(Stored data)
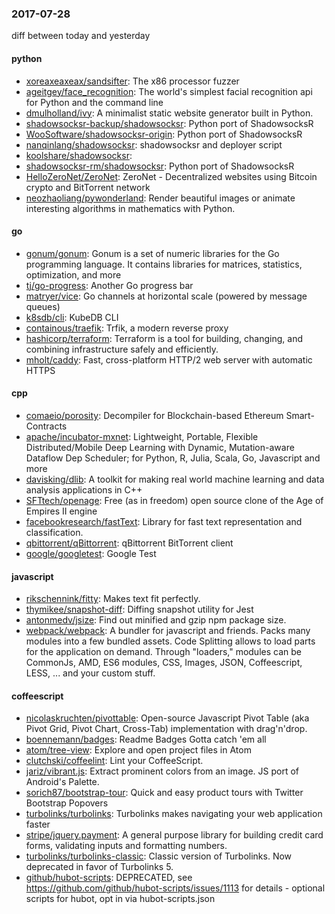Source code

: ### 2017-07-28
diff between today and yesterday

#### python
* [xoreaxeaxeax/sandsifter](https://github.com/xoreaxeaxeax/sandsifter): The x86 processor fuzzer
* [ageitgey/face_recognition](https://github.com/ageitgey/face_recognition): The world's simplest facial recognition api for Python and the command line
* [dmulholland/ivy](https://github.com/dmulholland/ivy): A minimalist static website generator built in Python.
* [shadowsocksr-backup/shadowsocksr](https://github.com/shadowsocksr-backup/shadowsocksr): Python port of ShadowsocksR
* [WooSoftware/shadowsocksr-origin](https://github.com/WooSoftware/shadowsocksr-origin): Python port of ShadowsocksR
* [nanqinlang/shadowsocksr](https://github.com/nanqinlang/shadowsocksr): shadowsocksr and deployer script
* [koolshare/shadowsocksr](https://github.com/koolshare/shadowsocksr): 
* [shadowsocksr-rm/shadowsocksr](https://github.com/shadowsocksr-rm/shadowsocksr): Python port of ShadowsocksR
* [HelloZeroNet/ZeroNet](https://github.com/HelloZeroNet/ZeroNet): ZeroNet - Decentralized websites using Bitcoin crypto and BitTorrent network
* [neozhaoliang/pywonderland](https://github.com/neozhaoliang/pywonderland): Render beautiful images or animate interesting algorithms in mathematics with Python.

#### go
* [gonum/gonum](https://github.com/gonum/gonum): Gonum is a set of numeric libraries for the Go programming language. It contains libraries for matrices, statistics, optimization, and more
* [tj/go-progress](https://github.com/tj/go-progress): Another Go progress bar
* [matryer/vice](https://github.com/matryer/vice): Go channels at horizontal scale (powered by message queues)
* [k8sdb/cli](https://github.com/k8sdb/cli): KubeDB CLI
* [containous/traefik](https://github.com/containous/traefik): Trfik, a modern reverse proxy
* [hashicorp/terraform](https://github.com/hashicorp/terraform): Terraform is a tool for building, changing, and combining infrastructure safely and efficiently.
* [mholt/caddy](https://github.com/mholt/caddy): Fast, cross-platform HTTP/2 web server with automatic HTTPS

#### cpp
* [comaeio/porosity](https://github.com/comaeio/porosity): Decompiler for Blockchain-based Ethereum Smart-Contracts
* [apache/incubator-mxnet](https://github.com/apache/incubator-mxnet): Lightweight, Portable, Flexible Distributed/Mobile Deep Learning with Dynamic, Mutation-aware Dataflow Dep Scheduler; for Python, R, Julia, Scala, Go, Javascript and more
* [davisking/dlib](https://github.com/davisking/dlib): A toolkit for making real world machine learning and data analysis applications in C++
* [SFTtech/openage](https://github.com/SFTtech/openage): Free (as in freedom) open source clone of the Age of Empires II engine 
* [facebookresearch/fastText](https://github.com/facebookresearch/fastText): Library for fast text representation and classification.
* [qbittorrent/qBittorrent](https://github.com/qbittorrent/qBittorrent): qBittorrent BitTorrent client
* [google/googletest](https://github.com/google/googletest): Google Test

#### javascript
* [rikschennink/fitty](https://github.com/rikschennink/fitty): Makes text fit perfectly.
* [thymikee/snapshot-diff](https://github.com/thymikee/snapshot-diff): Diffing snapshot utility for Jest
* [antonmedv/jsize](https://github.com/antonmedv/jsize): Find out minified and gzip npm package size.
* [webpack/webpack](https://github.com/webpack/webpack): A bundler for javascript and friends. Packs many modules into a few bundled assets. Code Splitting allows to load parts for the application on demand. Through "loaders," modules can be CommonJs, AMD, ES6 modules, CSS, Images, JSON, Coffeescript, LESS, ... and your custom stuff.

#### coffeescript
* [nicolaskruchten/pivottable](https://github.com/nicolaskruchten/pivottable): Open-source Javascript Pivot Table (aka Pivot Grid, Pivot Chart, Cross-Tab) implementation with drag'n'drop.
* [boennemann/badges](https://github.com/boennemann/badges):  Readme Badges  Gotta catch 'em all
* [atom/tree-view](https://github.com/atom/tree-view): Explore and open project files in Atom
* [clutchski/coffeelint](https://github.com/clutchski/coffeelint): Lint your CoffeeScript.
* [jariz/vibrant.js](https://github.com/jariz/vibrant.js): Extract prominent colors from an image. JS port of Android's Palette.
* [sorich87/bootstrap-tour](https://github.com/sorich87/bootstrap-tour): Quick and easy product tours with Twitter Bootstrap Popovers
* [turbolinks/turbolinks](https://github.com/turbolinks/turbolinks): Turbolinks makes navigating your web application faster
* [stripe/jquery.payment](https://github.com/stripe/jquery.payment): A general purpose library for building credit card forms, validating inputs and formatting numbers.
* [turbolinks/turbolinks-classic](https://github.com/turbolinks/turbolinks-classic): Classic version of Turbolinks. Now deprecated in favor of Turbolinks 5.
* [github/hubot-scripts](https://github.com/github/hubot-scripts): DEPRECATED, see https://github.com/github/hubot-scripts/issues/1113 for details - optional scripts for hubot, opt in via hubot-scripts.json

About this exercise: Exactly as they appear above, write out all the entries, without pictures.

Problem solution:
Source code

: ### 2017-07-28
diff between today and yesterday

#### python
* [xoreaxeaxeax/sandsifter](https://github.com/xoreaxeaxeax/sandsifter): The x86 processor fuzzer
* [ageitgey/face_recognition](https://github.com/ageitgey/face_recognition): The world's simplest facial recognition api for Python and the command line
* [dmulholland/ivy](https://github.com/dmulholland/ivy): A minimalist static website generator built in Python.
* [shadowsocksr-backup/shadowsocksr](https://github.com/shadowsocksr-backup/shadowsocksr): Python port of ShadowsocksR
* [WooSoftware/shadowsocksr-origin](https://github.com/WooSoftware/shadowsocksr-origin): Python port of ShadowsocksR
* [nanqinlang/shadowsocksr](https://github.com/nanqinlang/shadowsocksr): shadowsocksr and deployer script
* [koolshare/shadowsocksr](https://github.com/koolshare/shadowsocksr): 
* [shadowsocksr-rm/shadowsocksr](https://github.com/shadowsocksr-rm/shadowsocksr): Python port of ShadowsocksR
* [HelloZeroNet/ZeroNet](https://github.com/HelloZeroNet/ZeroNet): ZeroNet - Decentralized websites using Bitcoin crypto and BitTorrent network
* [neozhaoliang/pywonderland](https://github.com/neozhaoliang/pywonderland): Render beautiful images or animate interesting algorithms in mathematics with Python.

#### go
* [gonum/gonum](https://github.com/gonum/gonum): Gonum is a set of numeric libraries for the Go programming language. It contains libraries for matrices, statistics, optimization, and more
* [tj/go-progress](https://github.com/tj/go-progress): Another Go progress bar
* [matryer/vice](https://github.com/matryer/vice): Go channels at horizontal scale (powered by message queues)
* [k8sdb/cli](https://github.com/k8sdb/cli): KubeDB CLI
* [containous/traefik](https://github.com/containous/traefik): Trfik, a modern reverse proxy
* [hashicorp/terraform](https://github.com/hashicorp/terraform): Terraform is a tool for building, changing, and combining infrastructure safely and efficiently.
* [mholt/caddy](https://github.com/mholt/caddy): Fast, cross-platform HTTP/2 web server with automatic HTTPS

#### cpp
* [comaeio/porosity](https://github.com/comaeio/porosity): Decompiler for Blockchain-based Ethereum Smart-Contracts
* [apache/incubator-mxnet](https://github.com/apache/incubator-mxnet): Lightweight, Portable, Flexible Distributed/Mobile Deep Learning with Dynamic, Mutation-aware Dataflow Dep Scheduler; for Python, R, Julia, Scala, Go, Javascript and more
* [davisking/dlib](https://github.com/davisking/dlib): A toolkit for making real world machine learning and data analysis applications in C++
* [SFTtech/openage](https://github.com/SFTtech/openage): Free (as in freedom) open source clone of the Age of Empires II engine 
* [facebookresearch/fastText](https://github.com/facebookresearch/fastText): Library for fast text representation and classification.
* [qbittorrent/qBittorrent](https://github.com/qbittorrent/qBittorrent): qBittorrent BitTorrent client
* [google/googletest](https://github.com/google/googletest): Google Test

#### javascript
* [rikschennink/fitty](https://github.com/rikschennink/fitty): Makes text fit perfectly.
* [thymikee/snapshot-diff](https://github.com/thymikee/snapshot-diff): Diffing snapshot utility for Jest
* [antonmedv/jsize](https://github.com/antonmedv/jsize): Find out minified and gzip npm package size.
* [webpack/webpack](https://github.com/webpack/webpack): A bundler for javascript and friends. Packs many modules into a few bundled assets. Code Splitting allows to load parts for the application on demand. Through "loaders," modules can be CommonJs, AMD, ES6 modules, CSS, Images, JSON, Coffeescript, LESS, ... and your custom stuff.

#### coffeescript
* [nicolaskruchten/pivottable](https://github.com/nicolaskruchten/pivottable): Open-source Javascript Pivot Table (aka Pivot Grid, Pivot Chart, Cross-Tab) implementation with drag'n'drop.
* [boennemann/badges](https://github.com/boennemann/badges):  Readme Badges  Gotta catch 'em all
* [atom/tree-view](https://github.com/atom/tree-view): Explore and open project files in Atom
* [clutchski/coffeelint](https://github.com/clutchski/coffeelint): Lint your CoffeeScript.
* [jariz/vibrant.js](https://github.com/jariz/vibrant.js): Extract prominent colors from an image. JS port of Android's Palette.
* [sorich87/bootstrap-tour](https://github.com/sorich87/bootstrap-tour): Quick and easy product tours with Twitter Bootstrap Popovers
* [turbolinks/turbolinks](https://github.com/turbolinks/turbolinks): Turbolinks makes navigating your web application faster
* [stripe/jquery.payment](https://github.com/stripe/jquery.payment): A general purpose library for building credit card forms, validating inputs and formatting numbers.
* [turbolinks/turbolinks-classic](https://github.com/turbolinks/turbolinks-classic): Classic version of Turbolinks. Now deprecated in favor of Turbolinks 5.
* [github/hubot-scripts](https://github.com/github/hubot-scripts): DEPRECATED, see https://github.com/github/hubot-scripts/issues/1113 for details - optional scripts for hubot, opt in via hubot-scripts.json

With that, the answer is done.